On this hot summer-starting Saturday, two dozen stages blare with traditional Tatar singing. Bobbing heads topped by Sberbank-sponsored green Tuybueteika hats file along the main road of this artificial village to an amphitheater guarded by thirty policeman and two soldiers in full fatigue. The music on stage is quite heavy on the accordion, and yet reminiscent of Chinese music. Traditional Tatar songs, like many melodies of the East, use the five-tone pentatonic scale. The performer floats around a note, encircling it with her voice, rather than hitting on the nose. Take twenty of those singers, adorn them with traditional vibrant costumes (one outfit for females features a long tube extending from the top of the head, thought to be a yonic symbol of fertility), throw it up on the megatron screen and you’ve got an idea of what the main stage is like.
Competitive events resemble something out of a sleep away camp.
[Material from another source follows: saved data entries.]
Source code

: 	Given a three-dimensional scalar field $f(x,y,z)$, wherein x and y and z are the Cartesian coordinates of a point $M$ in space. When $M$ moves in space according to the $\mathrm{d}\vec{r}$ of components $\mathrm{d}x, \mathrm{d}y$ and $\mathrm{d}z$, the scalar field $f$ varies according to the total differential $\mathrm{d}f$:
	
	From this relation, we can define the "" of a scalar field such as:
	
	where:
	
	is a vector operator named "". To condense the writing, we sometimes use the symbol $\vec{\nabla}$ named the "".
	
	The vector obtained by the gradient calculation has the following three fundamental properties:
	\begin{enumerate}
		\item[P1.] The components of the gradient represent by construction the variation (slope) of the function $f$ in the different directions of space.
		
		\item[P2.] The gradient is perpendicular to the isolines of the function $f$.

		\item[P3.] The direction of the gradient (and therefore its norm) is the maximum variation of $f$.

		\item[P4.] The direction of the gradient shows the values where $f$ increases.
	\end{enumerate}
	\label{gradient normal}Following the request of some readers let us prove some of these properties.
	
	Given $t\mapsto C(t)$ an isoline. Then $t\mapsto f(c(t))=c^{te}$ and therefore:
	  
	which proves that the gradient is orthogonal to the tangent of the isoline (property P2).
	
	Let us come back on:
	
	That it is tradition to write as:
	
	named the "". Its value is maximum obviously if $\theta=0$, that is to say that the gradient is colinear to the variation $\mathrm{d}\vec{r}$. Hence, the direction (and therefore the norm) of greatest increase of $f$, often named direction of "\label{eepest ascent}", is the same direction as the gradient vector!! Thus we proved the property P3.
They include: spoon-egg races, sack races, climb-the-pole races, tug-o-war, the blindfolded flowerpot shattering, arm-wrestling championships, balance-beam pillow fights, or find coins in katyk (a yogurt-like drink made from boiled milk). Winners take home a small prize, usually a box of laundry detergent or Chinese-made badminton kit, and even sometimes an unbroken flowerpot. But the main attraction is the towel wrestling championship.
The kurash is for the serious. Competitors attempt to knock down their opponent by yanking towels tied across their waists. The actual trick is setting your opponent off balance by lifting him into the air by his towel. The wrestling victor is declared batyr, hero, and goes on to the next round. Batyrsof local kurash competitions convene in regional capitals for the championships. The grand prize for Sabantuy was traditionally a ram, which the winner would throw over his shoulder and lug home. Nowadays, the sheep prize is reserved for the more provincial competitions, and the winners in large cities drive the ram away in a brand new Lada Kalina. It’s the cheapest of Russian automobiles, but still and all: it’s a car you can win by towel wrestling.
These traditions supposedly come from pagan Turkic rites of trying to persuade the Gods to bring a fine harvest (though I cannot see the connection between arm wrestling and spiritual fertilizer). The word saban signifies spring crops or sewing, and tuy means wedding or grandeur.
One old-style house I enter seems to be of similar manufacture as a Russian hut with those bright, carved shutters. The embroidery work in the distinct cold hues on the ichigi boots has been set up for attraction and is surely Tatar. A woman sits behind a table of vareniki, blini, and kystiby (potato quesadillas) in distinctly Russian dress.
In this section of Sabantuy, there are food stands. “Can we buy this food?” a hungry visitor asks.
“It’s for show,” the food lady answers.
“Where are the meat-triangles? Where is the Shurpa noodle soup?” Another visitors questions.
“This isn’t a Tatar hut,” is the answer. “It’s a Ryazan hut.”
Some Ryazan people are of similar Turkic dissent and even preserve the language, but they were baptized when Ivan the Terrible finally captured the Khanates and surrounding kingdoms in the late middle ages.
This lack of distinction of who participates in Sabantuy is a larger question of the Volga peoples. The Chuvash, who are like the Tatars, but Christian, had not been traditionally nomadic. One result: they eat more cabbage. The Bashkirs have an extremely similar language, and there are more Tatars living in Bashkiria. Of all the Tatar traditions that have seeped into Chuvash and Bashkir and the larger culture, though, Sabantuy is perhaps the greatest success. All these Volga peoples celebrate Sabantuy, and there is no exclusion. Anyone is permitted to join the party: for example, though Tatars are traditionally Muslim, I enjoyed some excellent pork shashlik at their Sabantuy.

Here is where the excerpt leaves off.